What exactly do I mean by “season of grace”? I’m glad you asked. 😉
Webster’s 1828 Dictionary has a list of great definitions for the word grace. In particular, what I am referring to is “Favor; good will; kindness; disposition to oblige another; as a grant made as an act of grace…Virtuous or religious affection or disposition, as a liberal disposition, faith, meekness, humility, patience, etc. proceeding from divine influence.”

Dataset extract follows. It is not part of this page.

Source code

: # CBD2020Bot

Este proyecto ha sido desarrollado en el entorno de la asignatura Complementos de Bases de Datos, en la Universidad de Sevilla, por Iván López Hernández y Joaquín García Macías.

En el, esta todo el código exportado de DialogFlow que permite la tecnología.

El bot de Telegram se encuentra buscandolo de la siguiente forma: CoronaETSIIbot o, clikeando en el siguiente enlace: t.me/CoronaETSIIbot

Growing in grace is something I always expected to be easy; of course, that was during a time when the lessons were not a challenge (funny how that works). Learning to be gracious is a lot harder and messier than I expected it to be and I seem to have continual opportunities to practice currently:
Do I respond in grace or exasperation when my toddler throws a tantrum because once more I’m mean enough to not let her eat rocks?
When things are not done correctly in a work situation, am I gracious and understanding in my handling of the situation, or do I have a poor attitude?

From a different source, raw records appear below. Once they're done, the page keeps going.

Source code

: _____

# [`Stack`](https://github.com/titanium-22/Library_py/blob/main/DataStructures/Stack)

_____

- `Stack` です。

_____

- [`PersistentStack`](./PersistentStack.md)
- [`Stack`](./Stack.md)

One that stretches me farther than I like is the uncertainty with Oliver’s work schedule – the dates for his most recent show changed 3 times after the original schedule was given – twice after the plane tickets were already purchased. I am a planner by nature; I like things to be efficient, well-organized, clear, concise, and done correctly. Changing a schedule is a simple enough adjustment when one works a normal 8-5 job; changing a schedule when one works out of town snowballs into many other schedules – there are airport pick ups and drop offs, babysitters, appointments to change, etc. It takes all of the grace I can muster to even be courteous and kind in my response when I hear that the schedule has changed, yet again.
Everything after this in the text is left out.